- Official poster
- Genre: Crime; Drama;
- Written by: Arunabh Kumar Sumit Saxena
- Directed by: Sumit Saxena
- Starring: Vijay Varma; Shweta Tripathi; Seema Biswas; Yashpal Sharma; Gopal Dutt; Suzanna Mukherjee;
- Country of origin: India
- Original language: Hindi
- No. of seasons: 1
- No. of episodes: 8

Production
- Producers: Ajit Andhare; Amritpal Singh Bindra; Anand Tiwari;
- Production companies: Tipping Point Films; Leo Media Collective; Jio Studios; Viacom18 Studios;

Original release
- Network: JioCinema
- Release: 27 July 2023

= Kaalkoot =

Kaalkoot is a 2023 Hindi-language crime drama TV series on JioCinema written by Arunabh Kumar and Sumit Saxena and directed by Sumit Saxena.
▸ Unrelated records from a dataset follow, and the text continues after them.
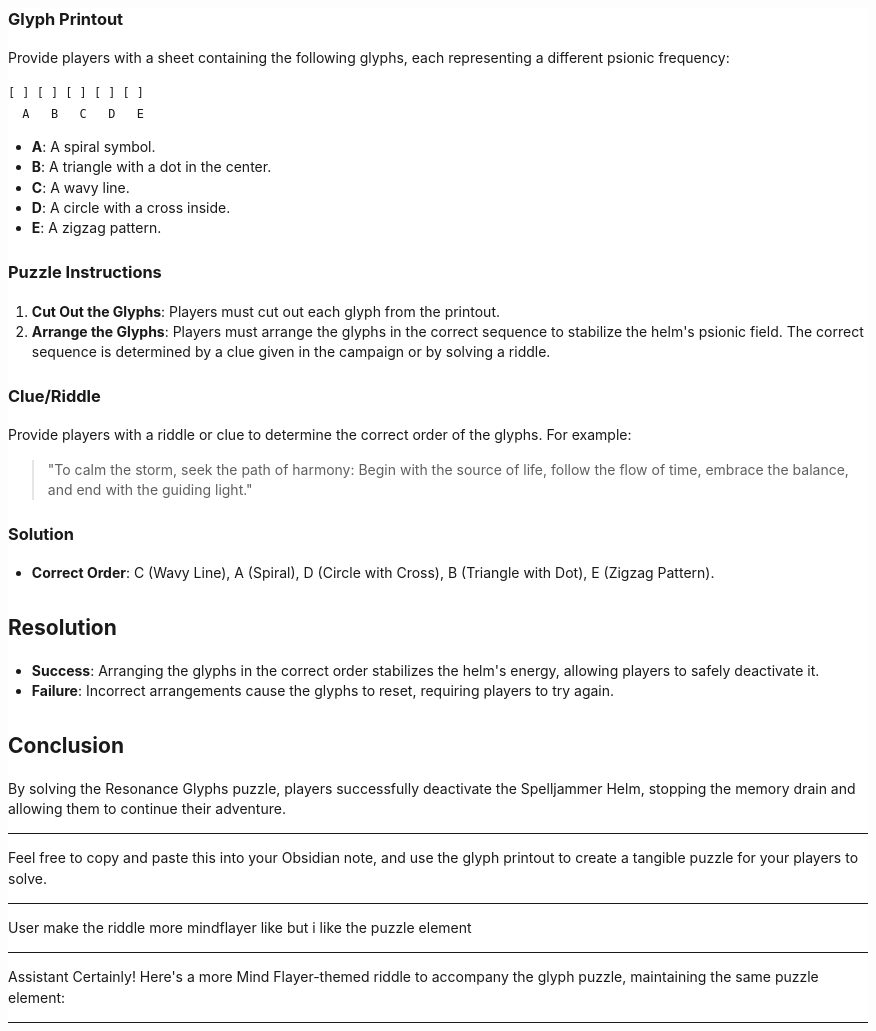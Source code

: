### **Glyph Printout**
Provide players with a sheet containing the following glyphs, each representing a different psionic frequency:

```
[ ] [ ] [ ] [ ] [ ]
  A   B   C   D   E
```

- **A**: A spiral symbol.
- **B**: A triangle with a dot in the center.
- **C**: A wavy line.
- **D**: A circle with a cross inside.
- **E**: A zigzag pattern.

### **Puzzle Instructions**
1. **Cut Out the Glyphs**: Players must cut out each glyph from the printout.
2. **Arrange the Glyphs**: Players must arrange the glyphs in the correct sequence to stabilize the helm's psionic field. The correct sequence is determined by a clue given in the campaign or by solving a riddle.

### **Clue/Riddle**
Provide players with a riddle or clue to determine the correct order of the glyphs. For example:

> "To calm the storm, seek the path of harmony: Begin with the source of life, follow the flow of time, embrace the balance, and end with the guiding light."

### **Solution**
- **Correct Order**: C (Wavy Line), A (Spiral), D (Circle with Cross), B (Triangle with Dot), E (Zigzag Pattern).

## **Resolution**
- **Success**: Arranging the glyphs in the correct order stabilizes the helm's energy, allowing players to safely deactivate it.
- **Failure**: Incorrect arrangements cause the glyphs to reset, requiring players to try again.

## **Conclusion**
By solving the Resonance Glyphs puzzle, players successfully deactivate the Spelljammer Helm, stopping the memory drain and allowing them to continue their adventure.

---

Feel free to copy and paste this into your Obsidian note, and use the glyph printout to create a tangible puzzle for your players to solve.
- - - - -
User
make the riddle more mindflayer like but i like the puzzle element
- - - - -
Assistant
Certainly! Here's a more Mind Flayer-themed riddle to accompany the glyph puzzle, maintaining the same puzzle element:

---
It stars Vijay Varma, Shweta Tripathi, Seema Biswas, Yashpal Sharma, Gopal Dutt, and Suzanna Mukherjee.

== Plot summary ==
The scene opens with a man riding a scooter and throwing acid at a girl. Meanwhile, Ravi Shankar Tripathi a sub-inspector in Uttar Pradesh police is unsatisfied with his post and police work. He is planning to resign from the post by giving his resignation letter to the Station house officer via Constable Sattu Yadav.

In the meanwhile, acid attack case is registered and Ravi is assigned to it. Ravi is not very serious about solving the case as this case was forcefully given by SHO. Parul and Ravi's photo is being exchanged for marriage.

The story revolves around finding the culprit behind the acid attack. The success ratio of finding it is very low only 2 people are arrested out of 28 cases in the past in acid attacks.

== Cast ==
- Vijay Varma as SI Ravi Shankar Tripathi
- Shweta Tripathi as Parul Chaturvedi
- Seema Biswas as Ravi's mother
- Yashpal Shama as Constable Sattu Yadav
- Gopal Dutt as SHO Jagdish Sahay
- Suzanna Mukherjee as Shivani
- Tigmanshu Dhulia as Mani Shankar Tripathi, Ravi's late father, a Professor and Poet

== Release ==
Kaalkoot was released on JioCinema on 27 July 2023.

== Reception ==
Saibal Chatterjee of NDTV rated 2.5 stars and wrote "Kaalkoot, comes close on the heels of two investigative thrillers (Amazon Prime Video's Dahaad and Netflix's Kohrra) that have raised the bar for the genre, a comparative assessment is inevitable, if odious."

Shubhra Gupta of The Indian Express wrote "“Kaalkoot’ would have been much better if it were tighter: the writing makes the scanty material stretch too much, and you find yourself getting impatient at the long loops."

Archika Khurana from The Times of India rated 3.5 stars stating "‘Kaalkoot’ is a thought-provoking and sympathetic series that doesn’t shy away from uncomfortable truths."

A critic from Rediff.com stated "Like any other good show, the nuanced storytelling in Kaalkoot offers more than just surface-level entertainment as it compels you to ponder on harsh realities of our society."